The CDP argues that companies are taking a “misguided” and “outdated” approach to water-related risk management.
Companies’ focus on simply reducing water use is an “inadequate response” to more substantive water risks, which threaten shareholder value, the CDP says in its new 2013 Water Report.
Instead, the notion of ‘water stewardship’ is being developed by the CDP and others as a way to achieve water security. The CDP is “calling on investors to take a leading role in guiding companies on this issue”.
CDP Chief Executive Paul Simpson said there’s a “significant disparity” between investor expectations and company actions on water. Although the number of investors requesting corporate water data through CDP has quadrupled in just three years (to 530, representing $57trn), the number of companies taking action and disclosing has not kept pace.Simpson said: “A shift in practice is required if companies are to realize the true benefits of water stewardship, achieve business resilience and competitive advantage.
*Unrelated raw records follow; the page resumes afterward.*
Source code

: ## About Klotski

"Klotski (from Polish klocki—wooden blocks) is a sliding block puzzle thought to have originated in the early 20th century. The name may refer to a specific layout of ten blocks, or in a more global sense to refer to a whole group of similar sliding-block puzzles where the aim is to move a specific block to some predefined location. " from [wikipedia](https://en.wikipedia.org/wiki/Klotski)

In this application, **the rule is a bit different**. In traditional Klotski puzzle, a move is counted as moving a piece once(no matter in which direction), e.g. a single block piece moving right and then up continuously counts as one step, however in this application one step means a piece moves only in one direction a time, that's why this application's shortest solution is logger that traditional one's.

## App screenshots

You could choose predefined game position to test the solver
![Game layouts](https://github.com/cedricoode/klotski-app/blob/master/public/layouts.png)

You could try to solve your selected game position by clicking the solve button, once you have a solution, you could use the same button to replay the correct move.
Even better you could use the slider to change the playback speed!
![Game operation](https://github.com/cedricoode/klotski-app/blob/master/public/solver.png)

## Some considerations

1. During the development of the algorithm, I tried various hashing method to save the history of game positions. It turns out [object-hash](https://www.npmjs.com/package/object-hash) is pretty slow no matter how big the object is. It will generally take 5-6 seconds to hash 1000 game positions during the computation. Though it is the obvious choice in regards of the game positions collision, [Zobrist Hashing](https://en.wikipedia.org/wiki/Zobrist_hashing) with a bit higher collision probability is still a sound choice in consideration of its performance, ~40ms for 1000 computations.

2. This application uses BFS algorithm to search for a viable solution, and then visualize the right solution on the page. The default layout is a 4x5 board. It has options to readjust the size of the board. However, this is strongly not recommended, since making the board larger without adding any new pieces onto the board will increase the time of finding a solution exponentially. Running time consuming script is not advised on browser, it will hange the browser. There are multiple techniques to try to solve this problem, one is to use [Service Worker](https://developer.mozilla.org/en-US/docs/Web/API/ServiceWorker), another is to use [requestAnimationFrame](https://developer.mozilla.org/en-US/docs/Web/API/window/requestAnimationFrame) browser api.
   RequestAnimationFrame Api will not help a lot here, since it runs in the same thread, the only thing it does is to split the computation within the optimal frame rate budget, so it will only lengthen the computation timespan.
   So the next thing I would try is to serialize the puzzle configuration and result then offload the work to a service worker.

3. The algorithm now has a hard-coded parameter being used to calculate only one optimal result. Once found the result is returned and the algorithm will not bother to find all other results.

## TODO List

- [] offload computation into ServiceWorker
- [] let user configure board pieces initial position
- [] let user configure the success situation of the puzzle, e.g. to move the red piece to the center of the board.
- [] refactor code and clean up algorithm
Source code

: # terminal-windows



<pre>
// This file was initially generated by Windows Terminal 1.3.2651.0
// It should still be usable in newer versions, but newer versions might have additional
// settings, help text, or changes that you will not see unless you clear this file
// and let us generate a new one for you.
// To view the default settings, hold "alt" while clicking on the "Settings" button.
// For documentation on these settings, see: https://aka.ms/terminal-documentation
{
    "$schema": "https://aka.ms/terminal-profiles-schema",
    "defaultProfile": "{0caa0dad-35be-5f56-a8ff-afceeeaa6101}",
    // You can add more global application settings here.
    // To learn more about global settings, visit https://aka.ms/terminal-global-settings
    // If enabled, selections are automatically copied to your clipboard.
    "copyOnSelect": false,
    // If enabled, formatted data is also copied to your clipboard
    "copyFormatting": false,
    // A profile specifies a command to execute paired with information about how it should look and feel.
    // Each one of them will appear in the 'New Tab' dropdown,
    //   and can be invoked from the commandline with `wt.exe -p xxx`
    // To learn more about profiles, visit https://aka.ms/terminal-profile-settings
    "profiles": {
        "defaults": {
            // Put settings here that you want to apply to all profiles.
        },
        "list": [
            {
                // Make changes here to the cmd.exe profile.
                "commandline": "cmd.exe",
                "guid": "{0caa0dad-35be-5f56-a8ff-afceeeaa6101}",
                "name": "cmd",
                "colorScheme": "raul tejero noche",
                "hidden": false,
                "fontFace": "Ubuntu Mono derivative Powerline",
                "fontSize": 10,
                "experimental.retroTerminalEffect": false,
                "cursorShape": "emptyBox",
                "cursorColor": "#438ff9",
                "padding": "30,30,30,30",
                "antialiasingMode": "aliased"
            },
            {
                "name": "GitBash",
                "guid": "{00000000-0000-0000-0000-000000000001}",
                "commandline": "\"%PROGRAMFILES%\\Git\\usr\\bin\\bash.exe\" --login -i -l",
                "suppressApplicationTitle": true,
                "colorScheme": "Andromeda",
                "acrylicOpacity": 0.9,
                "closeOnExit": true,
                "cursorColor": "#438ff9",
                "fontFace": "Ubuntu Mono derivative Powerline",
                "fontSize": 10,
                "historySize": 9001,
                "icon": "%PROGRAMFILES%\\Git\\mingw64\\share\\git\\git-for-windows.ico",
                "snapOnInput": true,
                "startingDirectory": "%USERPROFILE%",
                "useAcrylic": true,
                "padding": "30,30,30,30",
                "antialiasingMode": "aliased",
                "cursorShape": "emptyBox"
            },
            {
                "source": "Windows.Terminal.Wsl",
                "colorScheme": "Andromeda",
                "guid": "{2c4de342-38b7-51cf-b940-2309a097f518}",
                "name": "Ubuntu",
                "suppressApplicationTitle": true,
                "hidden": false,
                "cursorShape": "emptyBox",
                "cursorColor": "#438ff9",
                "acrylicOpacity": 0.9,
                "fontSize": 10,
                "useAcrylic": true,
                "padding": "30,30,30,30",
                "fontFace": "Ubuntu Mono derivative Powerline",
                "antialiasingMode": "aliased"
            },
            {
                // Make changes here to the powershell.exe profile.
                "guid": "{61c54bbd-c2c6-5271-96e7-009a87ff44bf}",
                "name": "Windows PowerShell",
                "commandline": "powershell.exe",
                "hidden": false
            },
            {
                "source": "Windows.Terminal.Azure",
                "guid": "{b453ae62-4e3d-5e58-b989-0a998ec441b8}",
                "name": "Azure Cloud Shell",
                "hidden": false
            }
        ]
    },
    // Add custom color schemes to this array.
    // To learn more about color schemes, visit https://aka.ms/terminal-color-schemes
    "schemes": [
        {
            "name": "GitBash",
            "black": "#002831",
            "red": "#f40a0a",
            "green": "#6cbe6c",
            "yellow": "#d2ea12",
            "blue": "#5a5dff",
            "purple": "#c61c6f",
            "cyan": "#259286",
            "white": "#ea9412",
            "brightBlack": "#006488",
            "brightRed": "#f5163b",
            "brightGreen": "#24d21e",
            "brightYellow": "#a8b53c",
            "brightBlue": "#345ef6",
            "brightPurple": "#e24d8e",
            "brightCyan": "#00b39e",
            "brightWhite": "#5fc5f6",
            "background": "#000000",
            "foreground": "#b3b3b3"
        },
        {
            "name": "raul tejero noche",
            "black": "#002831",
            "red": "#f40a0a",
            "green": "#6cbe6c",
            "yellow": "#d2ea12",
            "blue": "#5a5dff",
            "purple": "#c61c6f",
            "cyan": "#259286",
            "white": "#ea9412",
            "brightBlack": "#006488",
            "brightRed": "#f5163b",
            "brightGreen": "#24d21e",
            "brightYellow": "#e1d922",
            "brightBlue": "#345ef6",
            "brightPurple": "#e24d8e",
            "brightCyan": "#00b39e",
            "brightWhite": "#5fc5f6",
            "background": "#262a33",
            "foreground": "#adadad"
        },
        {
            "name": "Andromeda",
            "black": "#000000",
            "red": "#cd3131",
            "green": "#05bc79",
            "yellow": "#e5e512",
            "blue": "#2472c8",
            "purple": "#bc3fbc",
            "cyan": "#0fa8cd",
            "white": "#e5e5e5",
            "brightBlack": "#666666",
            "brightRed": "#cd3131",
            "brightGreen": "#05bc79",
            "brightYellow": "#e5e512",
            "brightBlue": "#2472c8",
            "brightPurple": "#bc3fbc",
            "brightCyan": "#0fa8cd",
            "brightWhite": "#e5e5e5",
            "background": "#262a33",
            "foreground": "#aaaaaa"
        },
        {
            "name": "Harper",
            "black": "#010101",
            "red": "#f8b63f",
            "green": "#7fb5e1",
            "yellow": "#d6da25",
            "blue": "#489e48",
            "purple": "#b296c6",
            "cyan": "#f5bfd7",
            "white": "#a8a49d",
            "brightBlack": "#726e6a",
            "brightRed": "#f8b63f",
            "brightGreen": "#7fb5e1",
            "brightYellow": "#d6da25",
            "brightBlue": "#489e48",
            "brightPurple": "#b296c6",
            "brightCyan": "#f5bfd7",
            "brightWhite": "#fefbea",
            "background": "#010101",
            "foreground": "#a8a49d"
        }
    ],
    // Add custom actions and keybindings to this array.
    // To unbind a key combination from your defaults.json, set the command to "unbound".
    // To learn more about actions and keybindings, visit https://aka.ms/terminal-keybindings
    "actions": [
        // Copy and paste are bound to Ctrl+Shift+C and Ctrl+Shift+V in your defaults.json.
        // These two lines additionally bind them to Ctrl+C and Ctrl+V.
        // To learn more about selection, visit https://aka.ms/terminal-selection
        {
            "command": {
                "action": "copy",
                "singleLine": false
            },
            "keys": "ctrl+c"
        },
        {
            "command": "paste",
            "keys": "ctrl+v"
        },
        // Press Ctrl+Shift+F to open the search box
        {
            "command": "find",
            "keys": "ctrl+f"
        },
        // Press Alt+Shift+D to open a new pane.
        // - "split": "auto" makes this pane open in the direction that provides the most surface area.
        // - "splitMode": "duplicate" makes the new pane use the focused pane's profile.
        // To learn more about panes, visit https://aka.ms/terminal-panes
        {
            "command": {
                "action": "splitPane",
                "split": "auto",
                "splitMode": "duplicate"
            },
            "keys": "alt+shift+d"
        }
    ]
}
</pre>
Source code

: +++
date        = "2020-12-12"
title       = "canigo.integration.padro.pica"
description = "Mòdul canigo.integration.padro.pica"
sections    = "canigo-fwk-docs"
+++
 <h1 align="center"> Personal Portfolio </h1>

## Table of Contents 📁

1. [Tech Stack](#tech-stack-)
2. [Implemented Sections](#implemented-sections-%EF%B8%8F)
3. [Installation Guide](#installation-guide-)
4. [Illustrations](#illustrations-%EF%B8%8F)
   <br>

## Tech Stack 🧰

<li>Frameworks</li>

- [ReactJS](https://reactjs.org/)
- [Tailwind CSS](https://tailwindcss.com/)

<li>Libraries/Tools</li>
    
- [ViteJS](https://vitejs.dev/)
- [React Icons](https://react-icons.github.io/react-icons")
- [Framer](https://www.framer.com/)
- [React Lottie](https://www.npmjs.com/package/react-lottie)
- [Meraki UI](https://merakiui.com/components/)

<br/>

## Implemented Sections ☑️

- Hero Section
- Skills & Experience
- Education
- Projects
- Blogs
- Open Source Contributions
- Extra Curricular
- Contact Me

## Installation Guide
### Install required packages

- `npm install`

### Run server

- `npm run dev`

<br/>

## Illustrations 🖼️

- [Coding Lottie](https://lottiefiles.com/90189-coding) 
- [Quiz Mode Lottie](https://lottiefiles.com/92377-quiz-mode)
Using the insights from standardized company disclosures, investors can enhance risk management of this critical issue.”
Piet Klop, Senior Advisor, Responsible Investment, at Dutch pension asset manager PGGM Investments said the problem is that the business value of water risk remains unclear “because company information on water is rarely comparable and meaningful”.
The CDP admits there is still much to be done to catalyze greater corporate water stewardship. So next year it will send out a revised water questionnaire and trial what it terms the world’s first public water scoring methodology. This will be tested on a confidential basis with Global 500 respondents only, ahead of full implementation for all respondents in 2015.
Earlier this month Norges Bank Investment Management (NBIM), the arm of the Norwegian central bank which manages the NOK4.6trn (€567bn) Government Pension Fund, in a letter to the CDP, called for much greater detail in companies’ reporting of their water risks.